■ Task goal
Your answer should be one number: how many lines below have the word "vissa".

Data to use Block Start

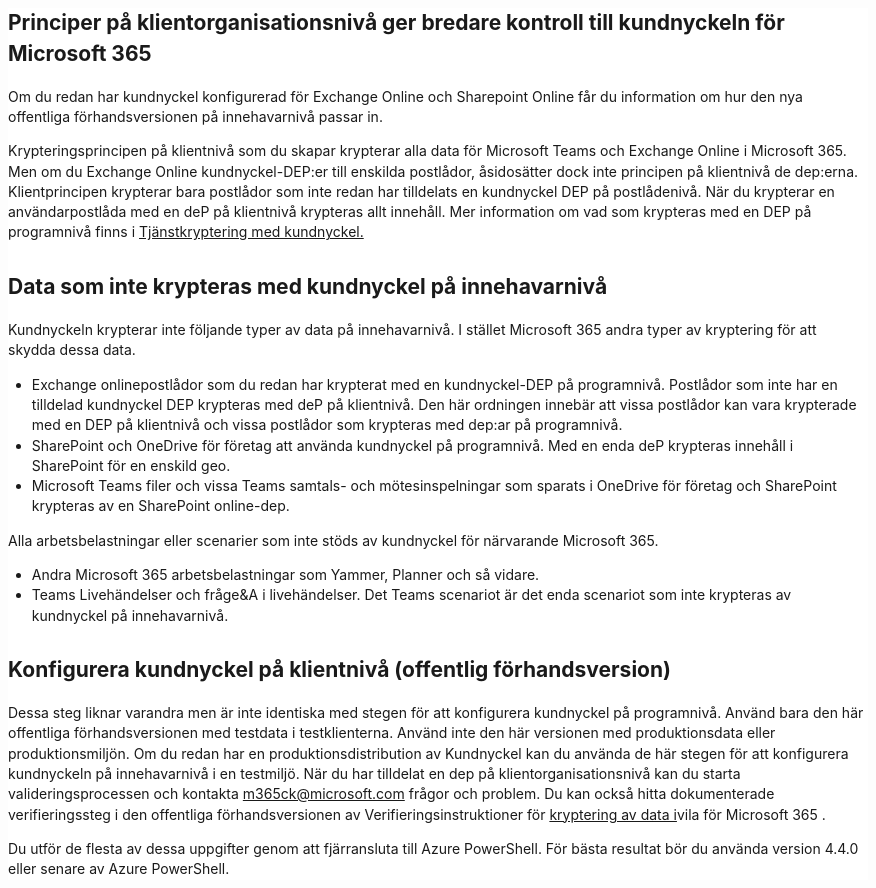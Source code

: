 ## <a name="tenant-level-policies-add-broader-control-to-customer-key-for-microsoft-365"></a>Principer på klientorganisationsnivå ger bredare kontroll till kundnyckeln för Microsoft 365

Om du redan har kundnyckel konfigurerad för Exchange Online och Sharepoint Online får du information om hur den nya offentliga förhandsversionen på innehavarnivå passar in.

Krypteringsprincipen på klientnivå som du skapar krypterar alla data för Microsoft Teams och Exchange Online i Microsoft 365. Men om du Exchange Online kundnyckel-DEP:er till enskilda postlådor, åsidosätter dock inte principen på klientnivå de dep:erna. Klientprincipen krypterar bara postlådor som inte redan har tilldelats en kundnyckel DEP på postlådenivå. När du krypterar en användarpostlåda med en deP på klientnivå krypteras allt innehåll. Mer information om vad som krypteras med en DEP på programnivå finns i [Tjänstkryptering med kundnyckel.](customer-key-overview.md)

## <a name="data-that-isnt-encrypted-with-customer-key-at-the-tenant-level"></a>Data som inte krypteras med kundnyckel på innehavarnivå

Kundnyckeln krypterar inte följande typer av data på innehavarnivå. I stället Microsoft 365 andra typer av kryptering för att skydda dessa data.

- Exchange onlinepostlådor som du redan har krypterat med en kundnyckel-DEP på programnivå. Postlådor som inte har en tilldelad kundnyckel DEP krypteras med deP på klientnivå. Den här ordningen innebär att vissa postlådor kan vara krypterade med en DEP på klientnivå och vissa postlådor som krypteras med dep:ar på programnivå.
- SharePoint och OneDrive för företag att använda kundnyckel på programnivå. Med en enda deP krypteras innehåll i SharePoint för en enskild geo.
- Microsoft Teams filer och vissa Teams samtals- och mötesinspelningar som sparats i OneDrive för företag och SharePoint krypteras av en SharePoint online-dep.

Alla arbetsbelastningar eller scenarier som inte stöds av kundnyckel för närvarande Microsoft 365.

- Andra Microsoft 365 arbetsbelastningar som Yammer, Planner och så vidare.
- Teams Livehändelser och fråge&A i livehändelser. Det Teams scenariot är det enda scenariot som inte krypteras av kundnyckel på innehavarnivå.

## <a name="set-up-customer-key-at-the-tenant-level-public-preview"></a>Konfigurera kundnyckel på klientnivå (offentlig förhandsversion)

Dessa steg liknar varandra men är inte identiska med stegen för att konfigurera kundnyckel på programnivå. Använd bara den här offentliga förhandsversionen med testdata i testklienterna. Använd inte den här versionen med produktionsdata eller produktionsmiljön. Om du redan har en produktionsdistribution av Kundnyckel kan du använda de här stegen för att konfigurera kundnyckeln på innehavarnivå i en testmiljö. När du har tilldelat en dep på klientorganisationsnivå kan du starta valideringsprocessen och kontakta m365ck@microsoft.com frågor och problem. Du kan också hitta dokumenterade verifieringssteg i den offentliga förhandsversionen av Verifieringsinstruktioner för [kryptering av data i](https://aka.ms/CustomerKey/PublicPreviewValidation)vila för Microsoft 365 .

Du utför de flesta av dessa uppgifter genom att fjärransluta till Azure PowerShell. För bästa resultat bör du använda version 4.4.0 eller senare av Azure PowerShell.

Data to use Block End
Data to use Block Start

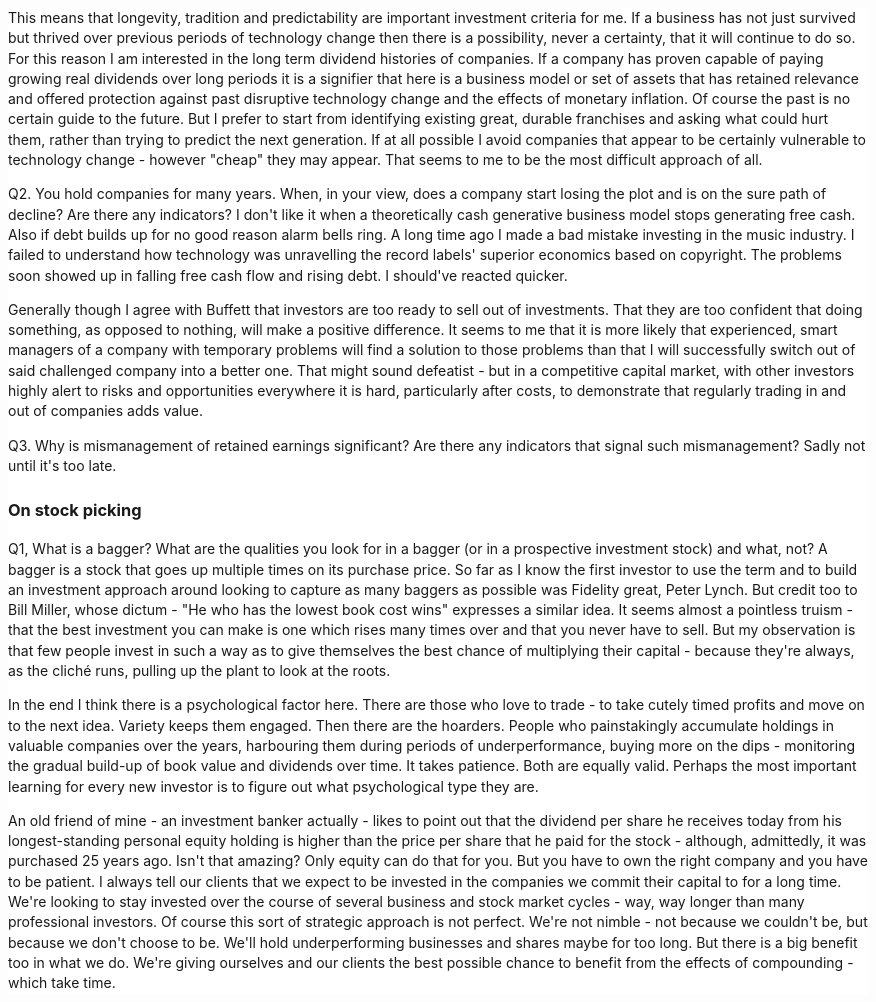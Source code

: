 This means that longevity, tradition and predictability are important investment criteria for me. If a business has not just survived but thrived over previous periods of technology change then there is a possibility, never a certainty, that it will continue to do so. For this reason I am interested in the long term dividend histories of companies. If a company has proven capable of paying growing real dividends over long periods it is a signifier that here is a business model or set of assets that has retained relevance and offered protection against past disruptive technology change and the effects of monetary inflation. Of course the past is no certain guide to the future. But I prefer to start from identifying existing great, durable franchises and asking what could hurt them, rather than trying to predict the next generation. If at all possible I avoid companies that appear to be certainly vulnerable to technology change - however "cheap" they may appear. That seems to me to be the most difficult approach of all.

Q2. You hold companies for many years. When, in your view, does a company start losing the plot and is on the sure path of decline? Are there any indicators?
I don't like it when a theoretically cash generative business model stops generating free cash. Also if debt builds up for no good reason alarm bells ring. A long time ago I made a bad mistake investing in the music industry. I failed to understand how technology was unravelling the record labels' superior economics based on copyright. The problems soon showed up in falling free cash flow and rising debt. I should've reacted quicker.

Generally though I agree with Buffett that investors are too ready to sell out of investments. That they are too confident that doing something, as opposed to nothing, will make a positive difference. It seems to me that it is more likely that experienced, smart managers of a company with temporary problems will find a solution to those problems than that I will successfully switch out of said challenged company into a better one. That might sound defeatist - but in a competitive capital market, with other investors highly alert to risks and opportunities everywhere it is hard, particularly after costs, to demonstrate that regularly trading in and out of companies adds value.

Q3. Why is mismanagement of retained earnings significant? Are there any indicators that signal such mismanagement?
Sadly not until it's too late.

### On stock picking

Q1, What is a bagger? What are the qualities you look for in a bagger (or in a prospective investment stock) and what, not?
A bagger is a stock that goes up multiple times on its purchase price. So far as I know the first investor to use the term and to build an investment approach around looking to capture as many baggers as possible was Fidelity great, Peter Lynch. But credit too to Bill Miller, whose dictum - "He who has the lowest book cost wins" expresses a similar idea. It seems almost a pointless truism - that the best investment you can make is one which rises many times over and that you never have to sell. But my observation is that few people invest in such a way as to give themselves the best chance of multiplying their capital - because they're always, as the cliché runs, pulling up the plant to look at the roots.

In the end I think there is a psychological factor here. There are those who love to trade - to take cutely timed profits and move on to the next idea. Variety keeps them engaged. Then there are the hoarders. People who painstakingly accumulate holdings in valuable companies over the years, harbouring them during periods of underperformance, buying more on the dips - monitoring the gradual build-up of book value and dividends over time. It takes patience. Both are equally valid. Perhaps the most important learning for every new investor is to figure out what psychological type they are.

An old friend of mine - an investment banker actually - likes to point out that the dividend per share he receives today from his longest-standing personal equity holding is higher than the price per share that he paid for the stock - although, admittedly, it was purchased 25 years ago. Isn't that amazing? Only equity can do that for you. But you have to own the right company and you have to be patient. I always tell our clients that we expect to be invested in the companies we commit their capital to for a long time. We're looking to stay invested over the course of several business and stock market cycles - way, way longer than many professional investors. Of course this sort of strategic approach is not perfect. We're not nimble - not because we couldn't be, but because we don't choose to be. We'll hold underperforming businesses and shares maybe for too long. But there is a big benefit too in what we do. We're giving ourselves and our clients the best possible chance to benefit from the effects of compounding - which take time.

Data to use Block End
Data to use Block Start

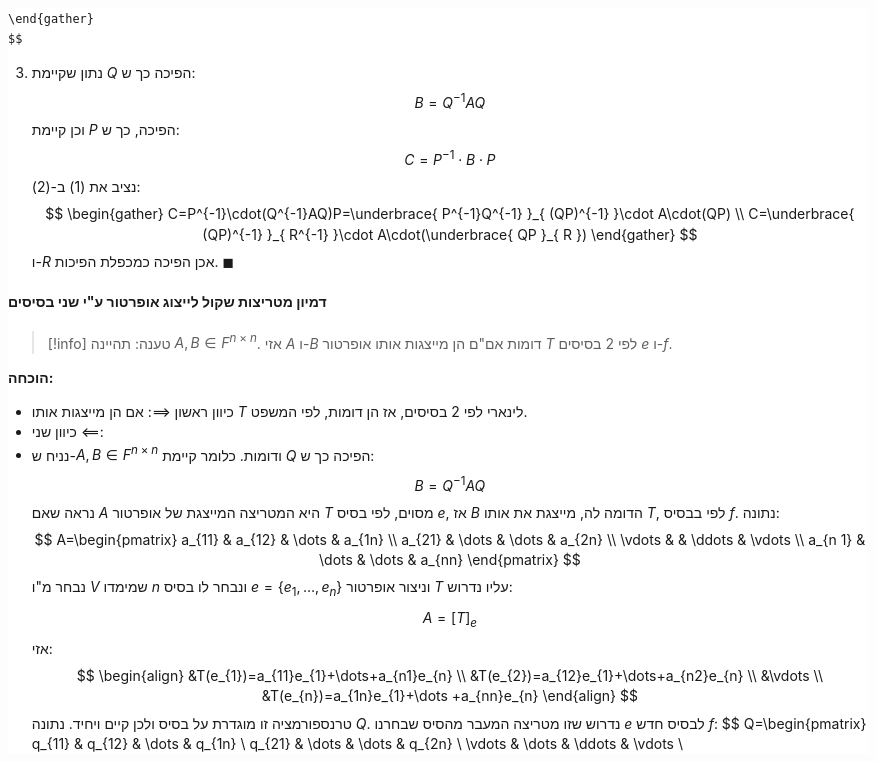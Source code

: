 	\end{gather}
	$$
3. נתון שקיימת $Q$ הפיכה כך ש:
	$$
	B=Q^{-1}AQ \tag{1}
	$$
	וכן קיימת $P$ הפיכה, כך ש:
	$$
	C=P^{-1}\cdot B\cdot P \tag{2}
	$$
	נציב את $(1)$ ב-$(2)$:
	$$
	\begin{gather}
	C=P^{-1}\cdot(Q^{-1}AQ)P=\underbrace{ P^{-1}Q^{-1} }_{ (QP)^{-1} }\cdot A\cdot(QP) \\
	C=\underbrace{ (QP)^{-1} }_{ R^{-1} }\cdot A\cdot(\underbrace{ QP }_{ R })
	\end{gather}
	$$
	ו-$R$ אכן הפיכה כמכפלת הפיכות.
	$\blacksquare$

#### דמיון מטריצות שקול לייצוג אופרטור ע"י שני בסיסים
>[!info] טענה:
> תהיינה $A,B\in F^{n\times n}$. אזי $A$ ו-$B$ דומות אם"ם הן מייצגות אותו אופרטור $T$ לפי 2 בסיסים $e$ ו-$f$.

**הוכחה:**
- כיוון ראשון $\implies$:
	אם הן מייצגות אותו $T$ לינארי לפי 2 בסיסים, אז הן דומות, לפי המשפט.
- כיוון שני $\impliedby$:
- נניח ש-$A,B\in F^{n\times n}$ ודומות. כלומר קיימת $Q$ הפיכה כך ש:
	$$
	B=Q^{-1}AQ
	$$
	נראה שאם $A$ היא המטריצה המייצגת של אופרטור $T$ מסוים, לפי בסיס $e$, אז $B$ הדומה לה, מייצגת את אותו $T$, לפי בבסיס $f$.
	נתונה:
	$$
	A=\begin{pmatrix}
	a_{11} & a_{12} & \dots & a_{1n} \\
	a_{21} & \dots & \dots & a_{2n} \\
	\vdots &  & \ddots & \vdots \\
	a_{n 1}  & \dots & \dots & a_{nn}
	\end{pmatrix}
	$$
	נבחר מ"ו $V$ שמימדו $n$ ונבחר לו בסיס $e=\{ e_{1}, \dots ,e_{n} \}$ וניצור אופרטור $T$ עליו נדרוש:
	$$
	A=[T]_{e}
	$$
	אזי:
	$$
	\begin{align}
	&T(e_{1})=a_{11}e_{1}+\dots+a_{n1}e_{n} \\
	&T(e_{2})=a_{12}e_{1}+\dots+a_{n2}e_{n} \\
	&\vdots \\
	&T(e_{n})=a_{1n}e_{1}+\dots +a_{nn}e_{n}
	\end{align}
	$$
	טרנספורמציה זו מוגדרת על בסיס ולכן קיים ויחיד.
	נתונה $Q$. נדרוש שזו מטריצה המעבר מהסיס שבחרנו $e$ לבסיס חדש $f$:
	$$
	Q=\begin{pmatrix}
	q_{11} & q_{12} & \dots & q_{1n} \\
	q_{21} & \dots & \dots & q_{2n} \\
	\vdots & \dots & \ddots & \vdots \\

Data to use Block End

■ Result
2